I Have Re-Discovered . . .

. . . cold food! 

This summer has been HOT!  The temperatures have been setting records.  Earlier today it was 105 degrees on our outdoor thermometer (40.5 degrees Celsius).  Needless to say we have spend most of the day in the house.  Which lead this story to the kitchen, unfortunately none of the windows in the kitchen have window coverings.  In recent days our kitchen has been over 90 degrees with the air conditioning run.  Yuck!  Hot!  Not even going to turn the oven on!  So grandma came over today with a thick length of cloth that we folded over and pinned to cover the south facing window.  It is much better in the kitchen this evening.  

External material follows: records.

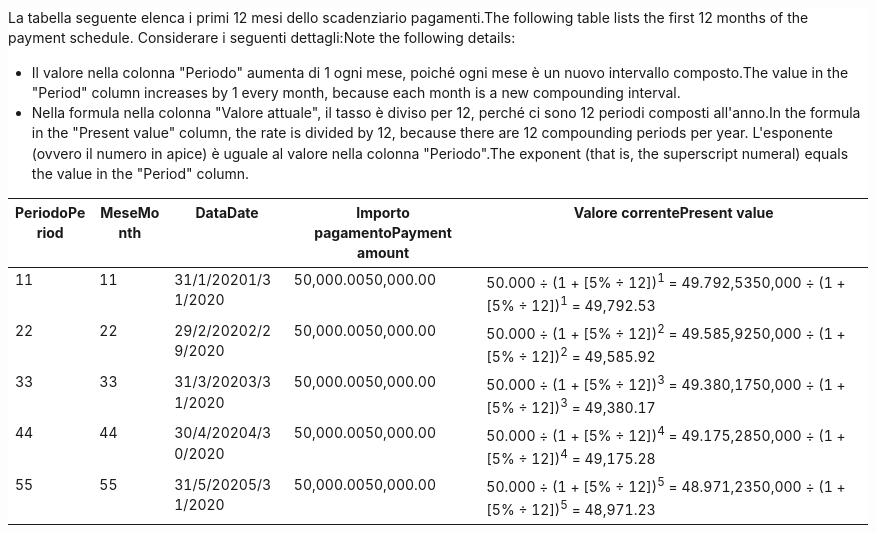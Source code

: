 <span data-ttu-id="89edf-143">La tabella seguente elenca i primi 12 mesi dello scadenziario pagamenti.</span><span class="sxs-lookup"><span data-stu-id="89edf-143">The following table lists the first 12 months of the payment schedule.</span></span> <span data-ttu-id="89edf-144">Considerare i seguenti dettagli:</span><span class="sxs-lookup"><span data-stu-id="89edf-144">Note the following details:</span></span>

- <span data-ttu-id="89edf-145">Il valore nella colonna "Periodo" aumenta di 1 ogni mese, poiché ogni mese è un nuovo intervallo composto.</span><span class="sxs-lookup"><span data-stu-id="89edf-145">The value in the "Period" column increases by 1 every month, because each month is a new compounding interval.</span></span>
- <span data-ttu-id="89edf-146">Nella formula nella colonna "Valore attuale", il tasso è diviso per 12, perché ci sono 12 periodi composti all'anno.</span><span class="sxs-lookup"><span data-stu-id="89edf-146">In the formula in the "Present value" column, the rate is divided by 12, because there are 12 compounding periods per year.</span></span> <span data-ttu-id="89edf-147">L'esponente (ovvero il numero in apice) è uguale al valore nella colonna "Periodo".</span><span class="sxs-lookup"><span data-stu-id="89edf-147">The exponent (that is, the superscript numeral) equals the value in the "Period" column.</span></span>

| <span data-ttu-id="89edf-148">Periodo</span><span class="sxs-lookup"><span data-stu-id="89edf-148">Period</span></span> | <span data-ttu-id="89edf-149">Mese</span><span class="sxs-lookup"><span data-stu-id="89edf-149">Month</span></span> | <span data-ttu-id="89edf-150">Data</span><span class="sxs-lookup"><span data-stu-id="89edf-150">Date</span></span>       | <span data-ttu-id="89edf-151">Importo pagamento</span><span class="sxs-lookup"><span data-stu-id="89edf-151">Payment amount</span></span> | <span data-ttu-id="89edf-152">Valore corrente</span><span class="sxs-lookup"><span data-stu-id="89edf-152">Present value</span></span>                                       |
|--------|-------|------------|----------------|-----------------------------------------------------|
| <span data-ttu-id="89edf-153">1</span><span class="sxs-lookup"><span data-stu-id="89edf-153">1</span></span>      | <span data-ttu-id="89edf-154">1</span><span class="sxs-lookup"><span data-stu-id="89edf-154">1</span></span>     | <span data-ttu-id="89edf-155">31/1/2020</span><span class="sxs-lookup"><span data-stu-id="89edf-155">1/31/2020</span></span>  | <span data-ttu-id="89edf-156">50,000.00</span><span class="sxs-lookup"><span data-stu-id="89edf-156">50,000.00</span></span>      | <span data-ttu-id="89edf-157">50.000 ÷ (1 + \[5% ÷ 12\])<sup>1</sup> = 49.792,53</span><span class="sxs-lookup"><span data-stu-id="89edf-157">50,000 ÷ (1 + \[5% ÷ 12\])<sup>1</sup> = 49,792.53</span></span>  |
| <span data-ttu-id="89edf-158">2</span><span class="sxs-lookup"><span data-stu-id="89edf-158">2</span></span>      | <span data-ttu-id="89edf-159">2</span><span class="sxs-lookup"><span data-stu-id="89edf-159">2</span></span>     | <span data-ttu-id="89edf-160">29/2/2020</span><span class="sxs-lookup"><span data-stu-id="89edf-160">2/29/2020</span></span>  | <span data-ttu-id="89edf-161">50,000.00</span><span class="sxs-lookup"><span data-stu-id="89edf-161">50,000.00</span></span>      | <span data-ttu-id="89edf-162">50.000 ÷ (1 + \[5% ÷ 12\])<sup>2</sup> = 49.585,92</span><span class="sxs-lookup"><span data-stu-id="89edf-162">50,000 ÷ (1 + \[5% ÷ 12\])<sup>2</sup> = 49,585.92</span></span>  |
| <span data-ttu-id="89edf-163">3</span><span class="sxs-lookup"><span data-stu-id="89edf-163">3</span></span>      | <span data-ttu-id="89edf-164">3</span><span class="sxs-lookup"><span data-stu-id="89edf-164">3</span></span>     | <span data-ttu-id="89edf-165">31/3/2020</span><span class="sxs-lookup"><span data-stu-id="89edf-165">3/31/2020</span></span>  | <span data-ttu-id="89edf-166">50,000.00</span><span class="sxs-lookup"><span data-stu-id="89edf-166">50,000.00</span></span>      | <span data-ttu-id="89edf-167">50.000 ÷ (1 + \[5% ÷ 12\])<sup>3</sup> = 49.380,17</span><span class="sxs-lookup"><span data-stu-id="89edf-167">50,000 ÷ (1 + \[5% ÷ 12\])<sup>3</sup> = 49,380.17</span></span>  |
| <span data-ttu-id="89edf-168">4</span><span class="sxs-lookup"><span data-stu-id="89edf-168">4</span></span>      | <span data-ttu-id="89edf-169">4</span><span class="sxs-lookup"><span data-stu-id="89edf-169">4</span></span>     | <span data-ttu-id="89edf-170">30/4/2020</span><span class="sxs-lookup"><span data-stu-id="89edf-170">4/30/2020</span></span>  | <span data-ttu-id="89edf-171">50,000.00</span><span class="sxs-lookup"><span data-stu-id="89edf-171">50,000.00</span></span>      | <span data-ttu-id="89edf-172">50.000 ÷ (1 + \[5% ÷ 12\])<sup>4</sup> = 49.175,28</span><span class="sxs-lookup"><span data-stu-id="89edf-172">50,000 ÷ (1 + \[5% ÷ 12\])<sup>4</sup> = 49,175.28</span></span>  |
| <span data-ttu-id="89edf-173">5</span><span class="sxs-lookup"><span data-stu-id="89edf-173">5</span></span>      | <span data-ttu-id="89edf-174">5</span><span class="sxs-lookup"><span data-stu-id="89edf-174">5</span></span>     | <span data-ttu-id="89edf-175">31/5/2020</span><span class="sxs-lookup"><span data-stu-id="89edf-175">5/31/2020</span></span>  | <span data-ttu-id="89edf-176">50,000.00</span><span class="sxs-lookup"><span data-stu-id="89edf-176">50,000.00</span></span>      | <span data-ttu-id="89edf-177">50.000 ÷ (1 + \[5% ÷ 12\])<sup>5</sup> = 48.971,23</span><span class="sxs-lookup"><span data-stu-id="89edf-177">50,000 ÷ (1 + \[5% ÷ 12\])<sup>5</sup> = 48,971.23</span></span>  |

Last night I made a tomato-basil salad and this evening I tried something new with the cucumbers that grandma brought over.  I have eaten cucumber and I am definitely not a fan.  I enjoy pickles which are made from cucumbers, but I think I found a non-pickle way to fix them that makes them more tolerable.  Thankfully the quick topping I used is the same dip that I make for sugar snap peas.  Yummy!!

Tomato-Basil Salad


Ingredients
2 medium ripe tomatoes
2 green onions
Handful of fresh basil leaves
salt
pepper
Greek vinaigrette

Instructions
Slice tomatoes into medium-thin slices and arrange on a plate.  Slice green onions into thin strips and sprinkle over tomatoes.  Chop fresh basil leaves and sprinkle over tomatoes.  Add salt and pepper to taste.  Lightly sprinkle with Greek vinaigrette. Serve immediately.

Cucumber Dill Rounds


Ingredients
Cucumber
Cream cheese
Dill
Garlic Salt

Instructions
Scoop out a few spoonfuls of cream cheese into a bowl.  Sprinkle with dill and garlic salt to taste.  Mix well.  Cut cucumbers into medium-thin slices and top with the cream cheese mixture.